*Your assignment*.
This exercise calls for every line of the listing below that contains the word "config".

*Excerpted data*.
Segment Open
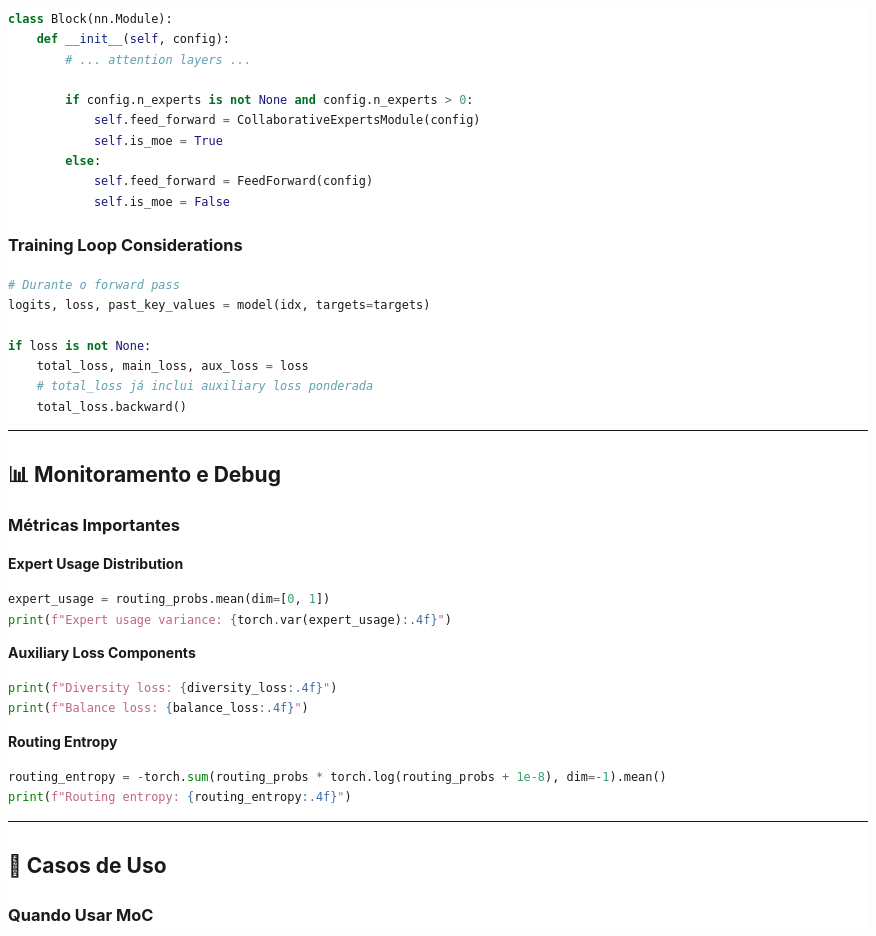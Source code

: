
 ```python
class Block(nn.Module):
    def __init__(self, config):
        # ... attention layers ...
        
        if config.n_experts is not None and config.n_experts > 0:
            self.feed_forward = CollaborativeExpertsModule(config)
            self.is_moe = True
        else:
            self.feed_forward = FeedForward(config)
            self.is_moe = False
```

### Training Loop Considerations

```python
# Durante o forward pass
logits, loss, past_key_values = model(idx, targets=targets)

if loss is not None:
    total_loss, main_loss, aux_loss = loss
    # total_loss já inclui auxiliary loss ponderada
    total_loss.backward()
```

---

## 📊 Monitoramento e Debug

### Métricas Importantes

**Expert Usage Distribution**
```python
expert_usage = routing_probs.mean(dim=[0, 1])
print(f"Expert usage variance: {torch.var(expert_usage):.4f}")
```

**Auxiliary Loss Components**
```python
print(f"Diversity loss: {diversity_loss:.4f}")
print(f"Balance loss: {balance_loss:.4f}")
```

**Routing Entropy**
```python
routing_entropy = -torch.sum(routing_probs * torch.log(routing_probs + 1e-8), dim=-1).mean()
print(f"Routing entropy: {routing_entropy:.4f}")
```

---

## 🎯 Casos de Uso

### Quando Usar MoC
Segment Closed
*Worked solution*.
    def __init__(self, config):
        if config.n_experts is not None and config.n_experts > 0:
            self.feed_forward = CollaborativeExpertsModule(config)
            self.feed_forward = FeedForward(config)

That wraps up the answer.